My favorite bit came early on, with her retelling of Sir Gawain and the Green Knight. She has a distressingly appropriate use of the flora of Britain and their symbolic values in folklore. (Through my Celtic studies, I've made rather a personal study of it, and this is one of the few times that I've seen it appropriately done in a work of fiction rather than the author seeming to consult a cheap table of correspondences and having done.) She does a wonderful and eeric invocation of the Otherworldliness of the knight and his wife, their blurring and doubling presences, here and there and neither, transporting you without your will or even your notice. It is excellently liminal. I was less fond of the California-as-Otherworld theme that weaves through the stories, probably mostly because the land there doesn't speak to me so. It's too dry to be a proper Celtic Otherworld, for me. But even with that slight dislike, it didn't distract me from the story or ruin the mood-setting, which is pretty impressive given my lack of love for deserts and palm trees.
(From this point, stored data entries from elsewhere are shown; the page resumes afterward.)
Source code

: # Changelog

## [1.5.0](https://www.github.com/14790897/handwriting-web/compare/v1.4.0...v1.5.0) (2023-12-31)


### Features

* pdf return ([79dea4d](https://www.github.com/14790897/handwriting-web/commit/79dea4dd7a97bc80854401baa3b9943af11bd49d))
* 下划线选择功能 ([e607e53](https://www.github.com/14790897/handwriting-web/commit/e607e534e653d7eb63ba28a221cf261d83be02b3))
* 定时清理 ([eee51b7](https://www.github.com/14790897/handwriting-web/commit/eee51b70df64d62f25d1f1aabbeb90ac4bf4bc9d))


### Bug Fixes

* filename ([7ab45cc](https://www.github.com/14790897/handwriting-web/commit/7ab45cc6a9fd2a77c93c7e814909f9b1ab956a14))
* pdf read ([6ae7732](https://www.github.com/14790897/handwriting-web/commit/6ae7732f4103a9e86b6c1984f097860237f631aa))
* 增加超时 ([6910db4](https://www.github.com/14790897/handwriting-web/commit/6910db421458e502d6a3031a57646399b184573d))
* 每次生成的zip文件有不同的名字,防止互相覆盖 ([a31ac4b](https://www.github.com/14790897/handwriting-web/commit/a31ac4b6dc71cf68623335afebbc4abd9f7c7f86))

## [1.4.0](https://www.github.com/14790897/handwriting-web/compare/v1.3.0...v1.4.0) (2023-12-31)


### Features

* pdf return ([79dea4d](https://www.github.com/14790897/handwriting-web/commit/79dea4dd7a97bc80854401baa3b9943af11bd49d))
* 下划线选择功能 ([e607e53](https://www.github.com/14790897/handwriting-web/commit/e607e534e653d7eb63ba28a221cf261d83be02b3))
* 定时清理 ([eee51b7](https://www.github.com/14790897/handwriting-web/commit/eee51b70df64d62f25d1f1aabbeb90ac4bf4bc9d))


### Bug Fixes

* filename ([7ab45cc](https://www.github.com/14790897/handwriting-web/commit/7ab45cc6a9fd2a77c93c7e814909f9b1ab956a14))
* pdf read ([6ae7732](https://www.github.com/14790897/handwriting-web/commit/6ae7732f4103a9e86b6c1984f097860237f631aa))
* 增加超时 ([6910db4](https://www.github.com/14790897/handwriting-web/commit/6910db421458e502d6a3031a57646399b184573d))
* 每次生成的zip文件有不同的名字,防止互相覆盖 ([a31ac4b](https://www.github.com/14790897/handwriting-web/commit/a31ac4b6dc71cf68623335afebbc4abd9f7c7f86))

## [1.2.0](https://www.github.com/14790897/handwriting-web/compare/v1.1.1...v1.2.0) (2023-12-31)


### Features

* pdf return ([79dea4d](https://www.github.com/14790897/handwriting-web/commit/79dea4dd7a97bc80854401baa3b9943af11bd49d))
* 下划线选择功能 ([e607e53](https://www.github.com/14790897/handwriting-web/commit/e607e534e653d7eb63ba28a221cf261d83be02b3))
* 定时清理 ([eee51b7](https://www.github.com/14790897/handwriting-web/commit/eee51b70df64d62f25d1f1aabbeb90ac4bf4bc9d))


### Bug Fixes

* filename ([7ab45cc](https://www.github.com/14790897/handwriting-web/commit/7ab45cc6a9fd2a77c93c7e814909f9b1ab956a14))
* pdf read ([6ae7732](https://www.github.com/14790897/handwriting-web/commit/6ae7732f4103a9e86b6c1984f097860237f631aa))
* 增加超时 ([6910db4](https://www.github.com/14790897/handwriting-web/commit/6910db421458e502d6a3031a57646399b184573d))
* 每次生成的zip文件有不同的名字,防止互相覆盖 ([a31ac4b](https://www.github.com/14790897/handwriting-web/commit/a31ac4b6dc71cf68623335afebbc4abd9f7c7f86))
Kay, I felt like I understood, that clockwork salaryman of a brother. Lancelot, I felt more for Guinevere. Bedivere, the difficult unjustness of it all was the part that struck me -- when I had finished the book, I went back and read the Lady of the Lake right next to Bedivere to see if their stories side by side would bring new flavors to the text. (I ended up thinking of how often we misunderstand each other, how easy it is to not know another's heart and isolate yourself thereby, how difficult and flawed expressing yourself under stress and in extremis was. Arthur, whose great heart faltered in his trust at the end with Bedivere's weakness not being greed rather than grief and unworthiness. The recurring theme of none of the knights feeling themself worthy breaks your heart, even in shining Camelot. I loved Morgan le Fay, and I probably always will. Terrible as an army with banner, her hour come round at last.
Four and a half Sangreals out of five.